Taking the leap last Thursday, he essentially told city residents that the government is so wealthy that it can afford to divert millions of dollars a year in property taxes to pay for his current No. 1 priority — development of a huge 17,500-seat arena costing at least $235 million to replace the now closed Richmond Coliseum.

After nine months of virtual silence, the mayor fully unveiled the $1.5 billion plan to replace the Coliseum and construct an array of other private developments around it, including more than 2,500 new apartments, 20 to 25 new restaurants, at least two office buildings, a modern bus terminal for GRTC and a 541- room convention hotel.

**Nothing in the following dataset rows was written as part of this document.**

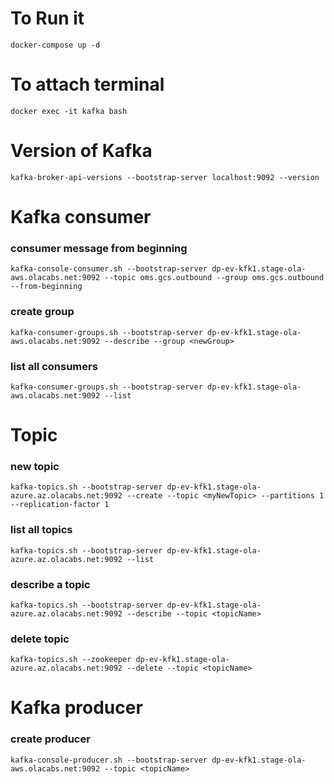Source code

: # To Run it

```
docker-compose up -d
```

# To attach terminal

```
docker exec -it kafka bash
```

# Version of Kafka

```
kafka-broker-api-versions --bootstrap-server localhost:9092 --version
```

# Kafka consumer


### consumer message from beginning
```
kafka-console-consumer.sh --bootstrap-server dp-ev-kfk1.stage-ola-aws.olacabs.net:9092 --topic oms.gcs.outbound --group oms.gcs.outbound --from-beginning
```

### create group
```
kafka-consumer-groups.sh --bootstrap-server dp-ev-kfk1.stage-ola-aws.olacabs.net:9092 --describe --group <newGroup>
```

### list all consumers
```
kafka-consumer-groups.sh --bootstrap-server dp-ev-kfk1.stage-ola-aws.olacabs.net:9092 --list
```

# Topic


### new topic
```
kafka-topics.sh --bootstrap-server dp-ev-kfk1.stage-ola-azure.az.olacabs.net:9092 --create --topic <myNewTopic> --partitions 1 --replication-factor 1
```

### list all topics
```
kafka-topics.sh --bootstrap-server dp-ev-kfk1.stage-ola-azure.az.olacabs.net:9092 --list
```


### describe a topic
```
kafka-topics.sh --bootstrap-server dp-ev-kfk1.stage-ola-azure.az.olacabs.net:9092 --describe --topic <topicName>
```

### delete topic
```
kafka-topics.sh --zookeeper dp-ev-kfk1.stage-ola-azure.az.olacabs.net:9092 --delete --topic <topicName>
```

# Kafka producer

### create producer
```
kafka-console-producer.sh --bootstrap-server dp-ev-kfk1.stage-ola-aws.olacabs.net:9092 --topic <topicName>
```
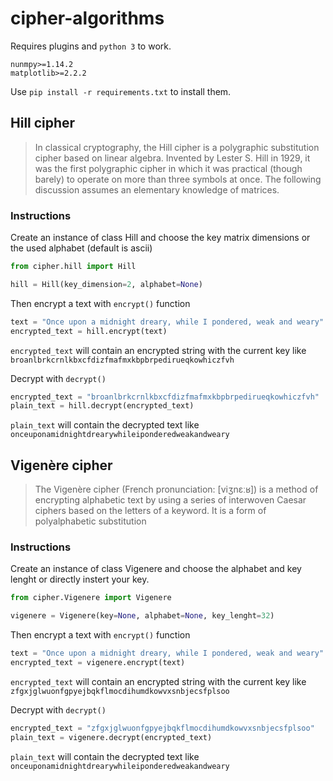 # cipher-algorithms
Requires plugins and `python 3` to work.
```
nunmpy>=1.14.2
matplotlib>=2.2.2
```
Use `pip install -r requirements.txt` to install them.
## Hill cipher
> In classical cryptography, the Hill cipher is a polygraphic substitution cipher based on linear algebra. Invented by Lester S. Hill in 1929, it was the first polygraphic cipher in which it was practical (though barely) to operate on more than three symbols at once. The following discussion assumes an elementary knowledge of matrices.
### Instructions
Create an instance of class Hill and choose the key matrix dimensions or the used alphabet (default is ascii)
```python
from cipher.hill import Hill

hill = Hill(key_dimension=2, alphabet=None)
```
Then encrypt a text with `encrypt()` function
```python
text = "Once upon a midnight dreary, while I pondered, weak and weary"
encrypted_text = hill.encrypt(text)
```
`encrypted_text` will contain an encrypted string with the current key like `broanlbrkcrnlkbxcfdizfmafmxkbpbrpedirueqkowhiczfvh`

Decrypt with `decrypt()`
```python
encrypted_text = "broanlbrkcrnlkbxcfdizfmafmxkbpbrpedirueqkowhiczfvh"
plain_text = hill.decrypt(encrypted_text)
```
`plain_text` will contain the decrypted text like `onceuponamidnightdrearywhileiponderedweakandweary`

## Vigenère cipher
>The Vigenère cipher (French pronunciation: ​[viʒnɛːʁ]) is a method of encrypting alphabetic text by using a series of interwoven Caesar ciphers based on the letters of a keyword. It is a form of polyalphabetic substitution
### Instructions
Create an instance of class Vigenere and choose the alphabet and key lenght or directly instert your key.
```python
from cipher.Vigenere import Vigenere

vigenere = Vigenere(key=None, alphabet=None, key_lenght=32)
```
Then encrypt a text with `encrypt()` function
```python
text = "Once upon a midnight dreary, while I pondered, weak and weary"
encrypted_text = vigenere.encrypt(text)
```
`encrypted_text` will contain an encrypted string with the current key like `zfgxjglwuonfgpyejbqkflmocdihumdkowvxsnbjecsfplsoo`

Decrypt with `decrypt()`
```python
encrypted_text = "zfgxjglwuonfgpyejbqkflmocdihumdkowvxsnbjecsfplsoo"
plain_text = vigenere.decrypt(encrypted_text)
```
`plain_text` will contain the decrypted text like `onceuponamidnightdrearywhileiponderedweakandweary`

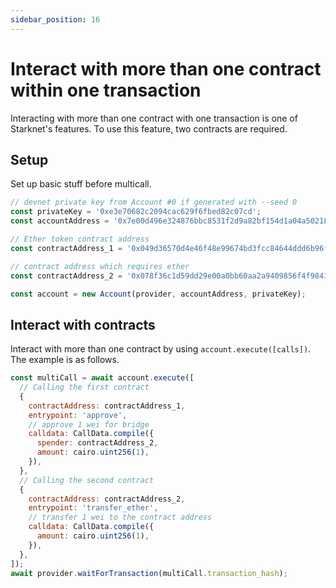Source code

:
 ```yaml
---
sidebar_position: 16
---
```


# Interact with more than one contract within one transaction

Interacting with more than one contract with one transaction is one of Starknet's features. To use this feature, two contracts are required.

## Setup

Set up basic stuff before multicall.

```javascript
// devnet private key from Account #0 if generated with --seed 0
const privateKey = '0xe3e70682c2094cac629f6fbed82c07cd';
const accountAddress = '0x7e00d496e324876bbc8531f2d9a82bf154d1a04a50218ee74cdd372f75a551a';

// Ether token contract address
const contractAddress_1 = '0x049d36570d4e46f48e99674bd3fcc84644ddd6b96f7c741b1562b82f9e004dc7';

// contract address which requires ether
const contractAddress_2 = '0x078f36c1d59dd29e00a0bb60aa2a9409856f4f9841c47f165aba5bab4225aa6b';

const account = new Account(provider, accountAddress, privateKey);
```

## Interact with contracts

Interact with more than one contract by using `account.execute([calls])`. The example is as follows.

```javascript
const multiCall = await account.execute([
  // Calling the first contract
  {
    contractAddress: contractAddress_1,
    entrypoint: 'approve',
    // approve 1 wei for bridge
    calldata: CallData.compile({
      spender: contractAddress_2,
      amount: cairo.uint256(1),
    }),
  },
  // Calling the second contract
  {
    contractAddress: contractAddress_2,
    entrypoint: 'transfer_ether',
    // transfer 1 wei to the contract address
    calldata: CallData.compile({
      amount: cairo.uint256(1),
    }),
  },
]);
await provider.waitForTransaction(multiCall.transaction_hash);
```
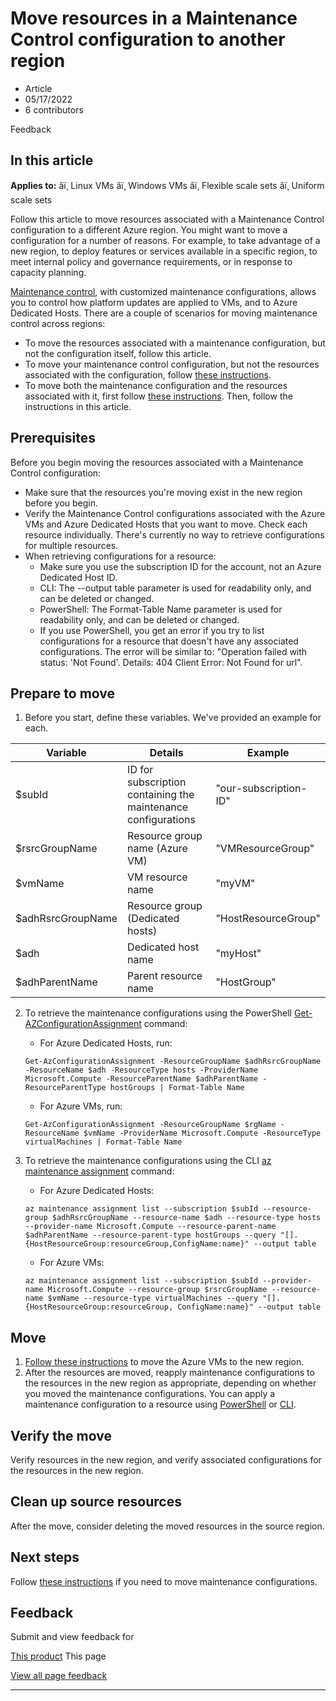# Move resources in a Maintenance Control configuration to another region

* Article
* 05/17/2022
* 6 contributors

Feedback

## In this article

**Applies to:** âï¸ Linux VMs âï¸ Windows VMs âï¸ Flexible scale sets âï¸ Uniform scale sets

Follow this article to move resources associated with a Maintenance Control configuration to a different Azure region. You might want to move a configuration for a number of reasons. For example, to take advantage of a new region, to deploy features or services available in a specific region, to meet internal policy and governance requirements, or in response to capacity planning.

[Maintenance control](maintenance-configurations), with customized maintenance configurations, allows you to control how platform updates are applied to VMs, and to Azure Dedicated Hosts. There are a couple of scenarios for moving maintenance control across regions:

* To move the resources associated with a maintenance configuration, but not the configuration itself, follow this article.
* To move your maintenance control configuration, but not the resources associated with the configuration, follow [these instructions](move-region-maintenance-configuration).
* To move both the maintenance configuration and the resources associated with it, first follow [these instructions](move-region-maintenance-configuration). Then, follow the instructions in this article.

## Prerequisites

Before you begin moving the resources associated with a Maintenance Control configuration:

* Make sure that the resources you're moving exist in the new region before you begin.
* Verify the Maintenance Control configurations associated with the Azure VMs and Azure Dedicated Hosts that you want to move. Check each resource individually. There's currently no way to retrieve configurations for multiple resources.
* When retrieving configurations for a resource:
	+ Make sure you use the subscription ID for the account, not an Azure Dedicated Host ID.
	+ CLI: The --output table parameter is used for readability only, and can be deleted or changed.
	+ PowerShell: The Format-Table Name parameter is used for readability only, and can be deleted or changed.
	+ If you use PowerShell, you get an error if you try to list configurations for a resource that doesn't have any associated configurations. The error will be similar to: "Operation failed with status: 'Not Found'. Details: 404 Client Error: Not Found for url".

## Prepare to move

1. Before you start, define these variables. We've provided an example for each.

| **Variable** | **Details** | **Example** |
| --- | --- | --- |
| $subId | ID for subscription containing the maintenance configurations | "our-subscription-ID" |
| $rsrcGroupName | Resource group name (Azure VM) | "VMResourceGroup" |
| $vmName | VM resource name | "myVM" |
| $adhRsrcGroupName | Resource group (Dedicated hosts) | "HostResourceGroup" |
| $adh | Dedicated host name | "myHost" |
| $adhParentName | Parent resource name | "HostGroup" |
2. To retrieve the maintenance configurations using the PowerShell [Get-AZConfigurationAssignment](/en-us/powershell/module/az.maintenance/get-azconfigurationassignment) command:

	* For Azure Dedicated Hosts, run:

	```
	Get-AzConfigurationAssignment -ResourceGroupName $adhRsrcGroupName -ResourceName $adh -ResourceType hosts -ProviderName Microsoft.Compute -ResourceParentName $adhParentName -ResourceParentType hostGroups | Format-Table Name

	```
	* For Azure VMs, run:

	```
	Get-AzConfigurationAssignment -ResourceGroupName $rgName -ResourceName $vmName -ProviderName Microsoft.Compute -ResourceType virtualMachines | Format-Table Name

	```
3. To retrieve the maintenance configurations using the CLI [az maintenance assignment](/en-us/cli/azure/maintenance/assignment) command:

	* For Azure Dedicated Hosts:

	```
	az maintenance assignment list --subscription $subId --resource-group $adhRsrcGroupName --resource-name $adh --resource-type hosts --provider-name Microsoft.Compute --resource-parent-name $adhParentName --resource-parent-type hostGroups --query "[].{HostResourceGroup:resourceGroup,ConfigName:name}" --output table

	```
	* For Azure VMs:

	```
	az maintenance assignment list --subscription $subId --provider-name Microsoft.Compute --resource-group $rsrcGroupName --resource-name $vmName --resource-type virtualMachines --query "[].{HostResourceGroup:resourceGroup, ConfigName:name}" --output table

	```

## Move

1. [Follow these instructions](../site-recovery/azure-to-azure-tutorial-migrate?toc=/azure/virtual-machines/windows/toc.json&bc=/azure/virtual-machines/windows/breadcrumb/toc.json) to move the Azure VMs to the new region.
2. After the resources are moved, reapply maintenance configurations to the resources in the new region as appropriate, depending on whether you moved the maintenance configurations. You can apply a maintenance configuration to a resource using [PowerShell](maintenance-configurations-powershell) or [CLI](maintenance-configurations-cli).

## Verify the move

Verify resources in the new region, and verify associated configurations for the resources in the new region.

## Clean up source resources

After the move, consider deleting the moved resources in the source region.

## Next steps

Follow [these instructions](move-region-maintenance-configuration) if you need to move maintenance configurations.

## Feedback

Submit and view feedback for

[This product](https://feedback.azure.com/d365community/forum/ec2f1827-be25-ec11-b6e6-000d3a4f0f1c)
This page

[View all page feedback](https://github.com/MicrosoftDocs/azure-docs/issues)

---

Mayor Stoney called the plan, which was modified somewhat from the proposal he embraced last November, a “transformational” project that would generate thousands of new jobs, create a river of new tax revenue for the city and create “a thriving city center.”

He delivered the ordinances that would make it happen to Richmond City Council at a brief special meeting Monday.

The mayor and his staff crafted the deal with the Navy Hill District Corp., a group led by Dominion Energy’s top executive, Thomas F. Farrell II. If the plan is approved by City Council, Navy Hill District is to manage the entire deal, including operating and maintaining the new Coliseum and spearheading the other developments.

The target area for the develop- ment includes eight blocks in the area bounded by Leigh, Marshall, 5th and 10th streets, and portions of two blocks south of Broad Street in which the city owns surface parking lots at 4th and Broad streets and 6th and Grace streets.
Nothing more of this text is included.